We might call attunement to this roundness poetry. It is what Emerson, in his essay Circles, identifies as the rushing, “on all sides outwards to new and larger circles… without end.”  And yet, as Emerson cautions, “It is our thoughts, heaped one on another with habitual force [that] solidify and hem in the life.”

Thoughts are part of the natural, perceptional process of creating abstractions that help us to name and make sense of the world. We look for patterns and relationships and we order them into perceptions that give our experience meaning. Yet, as eloquently as the mind is constructed to navigate and order a multitude of sense impressions, it can overtake the actual experience of being.

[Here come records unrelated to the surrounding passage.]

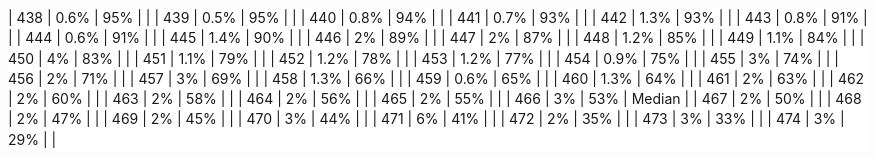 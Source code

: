 | 438 | 0.6% | 95% |  |
| 439 | 0.5% | 95% |  |
| 440 | 0.8% | 94% |  |
| 441 | 0.7% | 93% |  |
| 442 | 1.3% | 93% |  |
| 443 | 0.8% | 91% |  |
| 444 | 0.6% | 91% |  |
| 445 | 1.4% | 90% |  |
| 446 | 2% | 89% |  |
| 447 | 2% | 87% |  |
| 448 | 1.2% | 85% |  |
| 449 | 1.1% | 84% |  |
| 450 | 4% | 83% |  |
| 451 | 1.1% | 79% |  |
| 452 | 1.2% | 78% |  |
| 453 | 1.2% | 77% |  |
| 454 | 0.9% | 75% |  |
| 455 | 3% | 74% |  |
| 456 | 2% | 71% |  |
| 457 | 3% | 69% |  |
| 458 | 1.3% | 66% |  |
| 459 | 0.6% | 65% |  |
| 460 | 1.3% | 64% |  |
| 461 | 2% | 63% |  |
| 462 | 2% | 60% |  |
| 463 | 2% | 58% |  |
| 464 | 2% | 56% |  |
| 465 | 2% | 55% |  |
| 466 | 3% | 53% | Median |
| 467 | 2% | 50% |  |
| 468 | 2% | 47% |  |
| 469 | 2% | 45% |  |
| 470 | 3% | 44% |  |
| 471 | 6% | 41% |  |
| 472 | 2% | 35% |  |
| 473 | 3% | 33% |  |
| 474 | 3% | 29% |  | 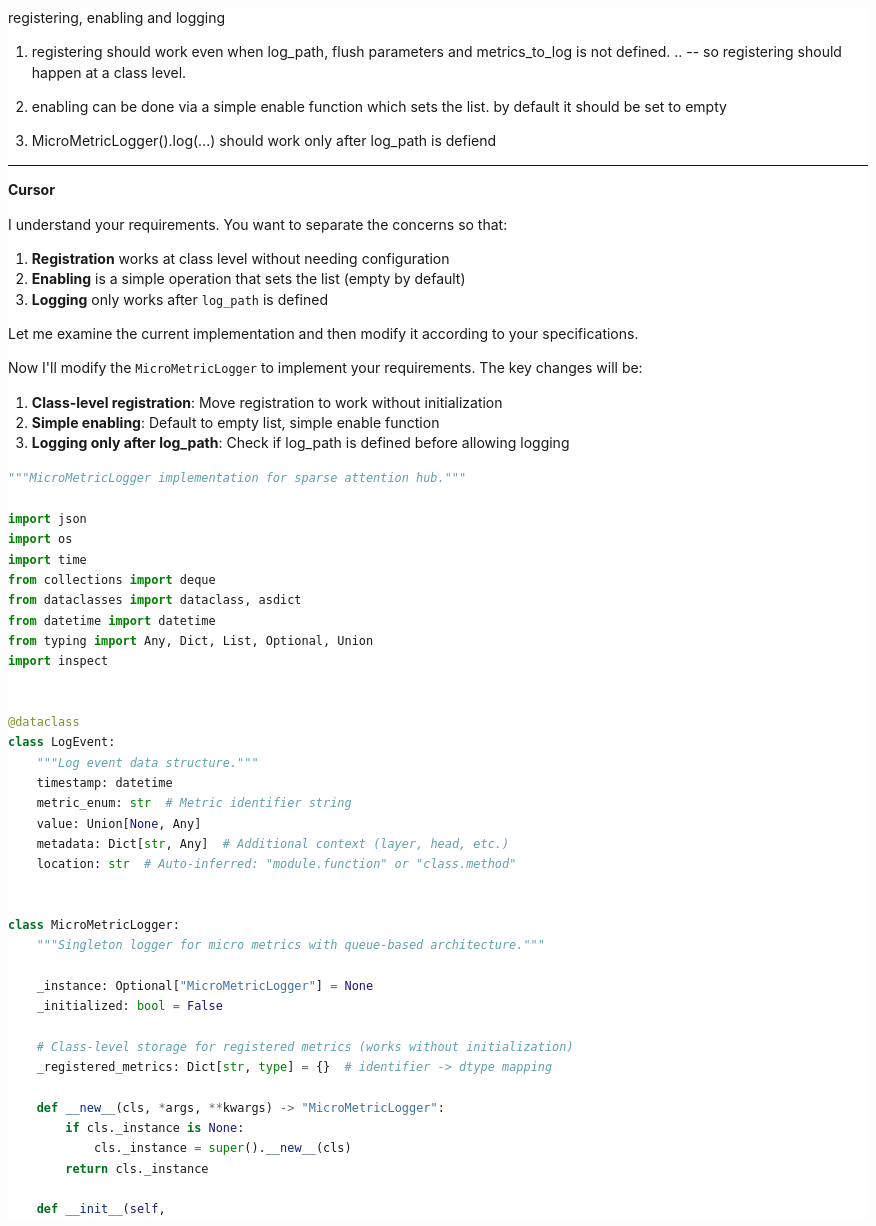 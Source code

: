 registering, enabling and logging

1. registering should work even when log_path, flush parameters and metrics_to_log is not defined. .. 
 -- so registering should happen at a class level. 

2. enabling can be done via a simple enable function which sets the list. by default it should be set to empty

3. MicroMetricLogger().log(...) should work only after log_path is defiend


---

**Cursor**

I understand your requirements. You want to separate the concerns so that:

1. **Registration** works at class level without needing configuration
2. **Enabling** is a simple operation that sets the list (empty by default)
3. **Logging** only works after `log_path` is defined

Let me examine the current implementation and then modify it according to your specifications.


Now I'll modify the `MicroMetricLogger` to implement your requirements. The key changes will be:

1. **Class-level registration**: Move registration to work without initialization
2. **Simple enabling**: Default to empty list, simple enable function
3. **Logging only after log_path**: Check if log_path is defined before allowing logging


```python
"""MicroMetricLogger implementation for sparse attention hub."""

import json
import os
import time
from collections import deque
from dataclasses import dataclass, asdict
from datetime import datetime
from typing import Any, Dict, List, Optional, Union
import inspect


@dataclass
class LogEvent:
    """Log event data structure."""
    timestamp: datetime
    metric_enum: str  # Metric identifier string
    value: Union[None, Any]
    metadata: Dict[str, Any]  # Additional context (layer, head, etc.)
    location: str  # Auto-inferred: "module.function" or "class.method"


class MicroMetricLogger:
    """Singleton logger for micro metrics with queue-based architecture."""

    _instance: Optional["MicroMetricLogger"] = None
    _initialized: bool = False
    
    # Class-level storage for registered metrics (works without initialization)
    _registered_metrics: Dict[str, type] = {}  # identifier -> dtype mapping

    def __new__(cls, *args, **kwargs) -> "MicroMetricLogger":
        if cls._instance is None:
            cls._instance = super().__new__(cls)
        return cls._instance

    def __init__(self, 
``` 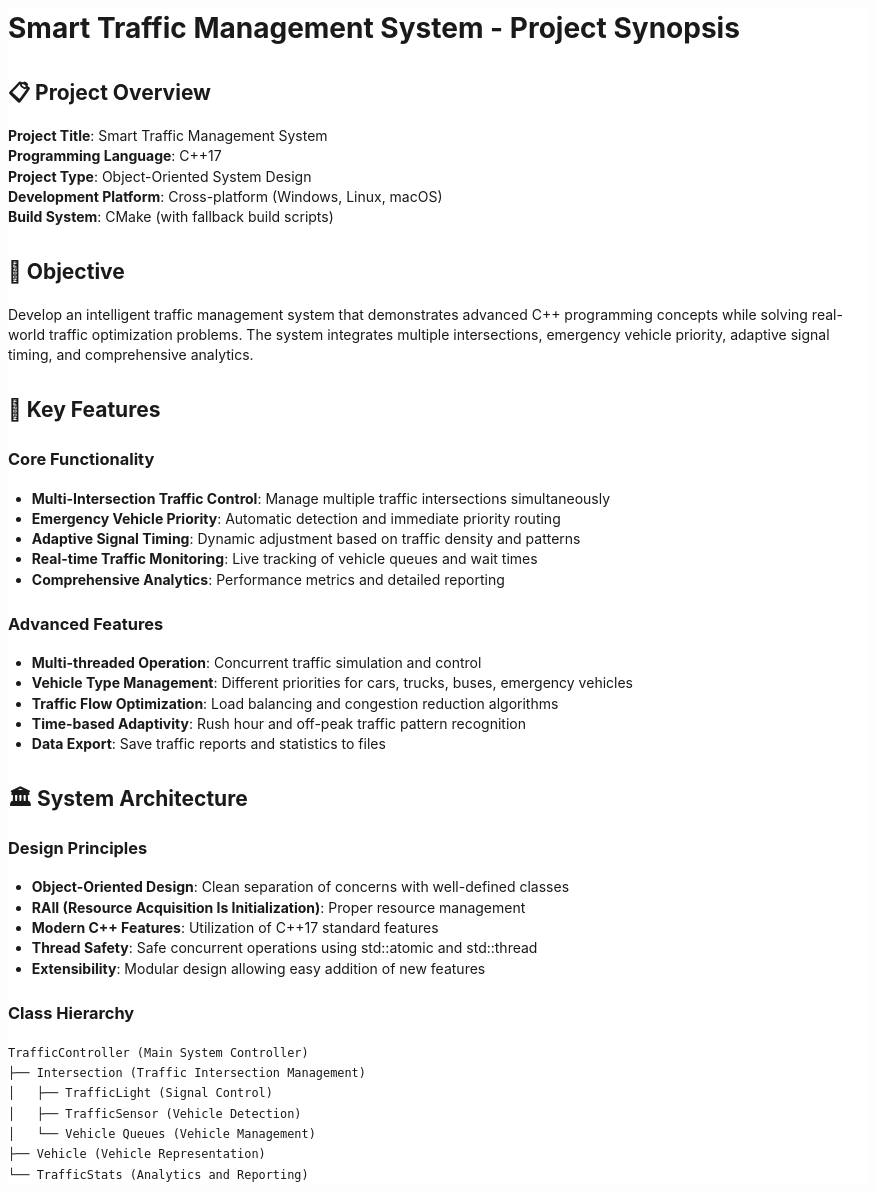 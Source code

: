 # Smart Traffic Management System - Project Synopsis

## 📋 Project Overview

**Project Title**: Smart Traffic Management System  
**Programming Language**: C++17  
**Project Type**: Object-Oriented System Design  
**Development Platform**: Cross-platform (Windows, Linux, macOS)  
**Build System**: CMake (with fallback build scripts)

## 🎯 Objective

Develop an intelligent traffic management system that demonstrates advanced C++ programming concepts while solving real-world traffic optimization problems. The system integrates multiple intersections, emergency vehicle priority, adaptive signal timing, and comprehensive analytics.

## 🚀 Key Features

### Core Functionality
- **Multi-Intersection Traffic Control**: Manage multiple traffic intersections simultaneously
- **Emergency Vehicle Priority**: Automatic detection and immediate priority routing
- **Adaptive Signal Timing**: Dynamic adjustment based on traffic density and patterns
- **Real-time Traffic Monitoring**: Live tracking of vehicle queues and wait times
- **Comprehensive Analytics**: Performance metrics and detailed reporting

### Advanced Features
- **Multi-threaded Operation**: Concurrent traffic simulation and control
- **Vehicle Type Management**: Different priorities for cars, trucks, buses, emergency vehicles
- **Traffic Flow Optimization**: Load balancing and congestion reduction algorithms
- **Time-based Adaptivity**: Rush hour and off-peak traffic pattern recognition
- **Data Export**: Save traffic reports and statistics to files

## 🏛️ System Architecture

### Design Principles
- **Object-Oriented Design**: Clean separation of concerns with well-defined classes
- **RAII (Resource Acquisition Is Initialization)**: Proper resource management
- **Modern C++ Features**: Utilization of C++17 standard features
- **Thread Safety**: Safe concurrent operations using std::atomic and std::thread
- **Extensibility**: Modular design allowing easy addition of new features

### Class Hierarchy

```
TrafficController (Main System Controller)
├── Intersection (Traffic Intersection Management)
│   ├── TrafficLight (Signal Control)
│   ├── TrafficSensor (Vehicle Detection)
│   └── Vehicle Queues (Vehicle Management)
├── Vehicle (Vehicle Representation)
└── TrafficStats (Analytics and Reporting)
```
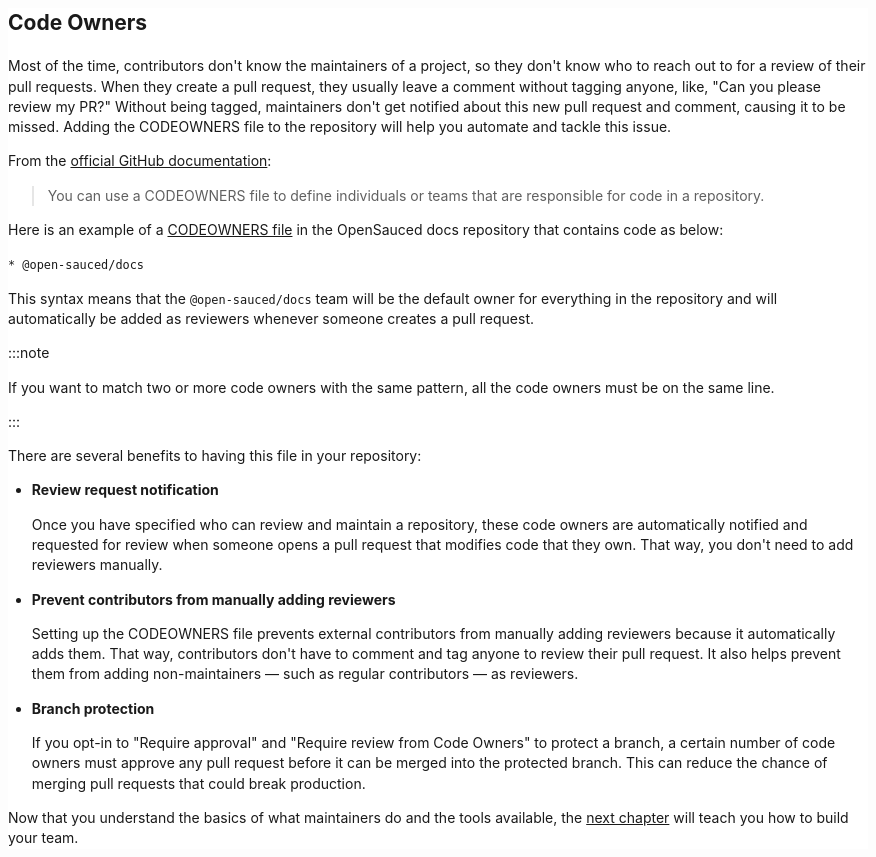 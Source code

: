 ## Code Owners

Most of the time, contributors don't know the maintainers of a project, so they don't know who to reach out to for a review of their pull requests. When they create a pull request, they usually leave a comment without tagging anyone, like, "Can you please review my PR?" Without being tagged, maintainers don't get notified about this new pull request and comment, causing it to be missed. Adding the CODEOWNERS file to the repository will help you automate and tackle this issue.

From the [official GitHub documentation](https://docs.github.com/en/repositories/managing-your-repositorys-settings-and-features/customizing-your-repository/about-code-owners):

> You can use a CODEOWNERS file to define individuals or teams that are responsible for code in a repository.

Here is an example of a [CODEOWNERS file](https://github.com/open-sauced/docs/blob/main/.github/CODEOWNERS) in the OpenSauced docs repository that contains code as below:

```text
* @open-sauced/docs
```

This syntax means that the `@open-sauced/docs` team will be the default owner for everything in the repository and will automatically be added as reviewers whenever someone creates a pull request.

:::note

If you want to match two or more code owners with the same pattern, all the code owners must be on the same line.

:::

There are several benefits to having this file in your repository:

- **Review request notification**

  Once you have specified who can review and maintain a repository, these code owners are automatically notified and requested for review when someone opens a pull request that modifies code that they own. That way, you don't need to add reviewers manually.

- **Prevent contributors from manually adding reviewers**

  Setting up the CODEOWNERS file prevents external contributors from manually adding reviewers because it automatically adds them. That way, contributors don't have to comment and tag anyone to review their pull request. It also helps prevent them from adding non-maintainers — such as regular contributors — as reviewers.

- **Branch protection**

  If you opt-in to "Require approval" and "Require review from Code Owners" to protect a branch, a certain number of code owners must approve any pull request before it can be merged into the protected branch. This can reduce the chance of merging pull requests that could break production.

Now that you understand the basics of what maintainers do and the tools available, the [next chapter](your-team.md) will teach you how to build your team.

It is here, in the mind of experience, where we so often become stuck and weighted down, that our thoughts and perceptions are no longer connect directly to the juicy, gushing roundness of being, but take on the function of self-reflexive coils that cinch ever tighter around us, as if we’re constrained in all directions and can expand in none. It is in the awareness of this condition that we identify a problem. We feel stuck, depressed, anxious, indecisive.

Our lives can become a nearly reflexive act of seeking precise points and straight lines of cause and effect where there is only roundness. Watzlawick, Beavin Bavelas & Jackson (Pragmatics of Human Communication, W.W. Norton & Company, 2011) identify this roundness as an axiom of communication called circular process. Recognizing and disrupting the homeostatic regulation of this process is a chief aim of the therapeutic dialogue. It may be understood as the “doing” of roundness, the one experience Emerson believes we really seek in this life—“to draw a new circle.”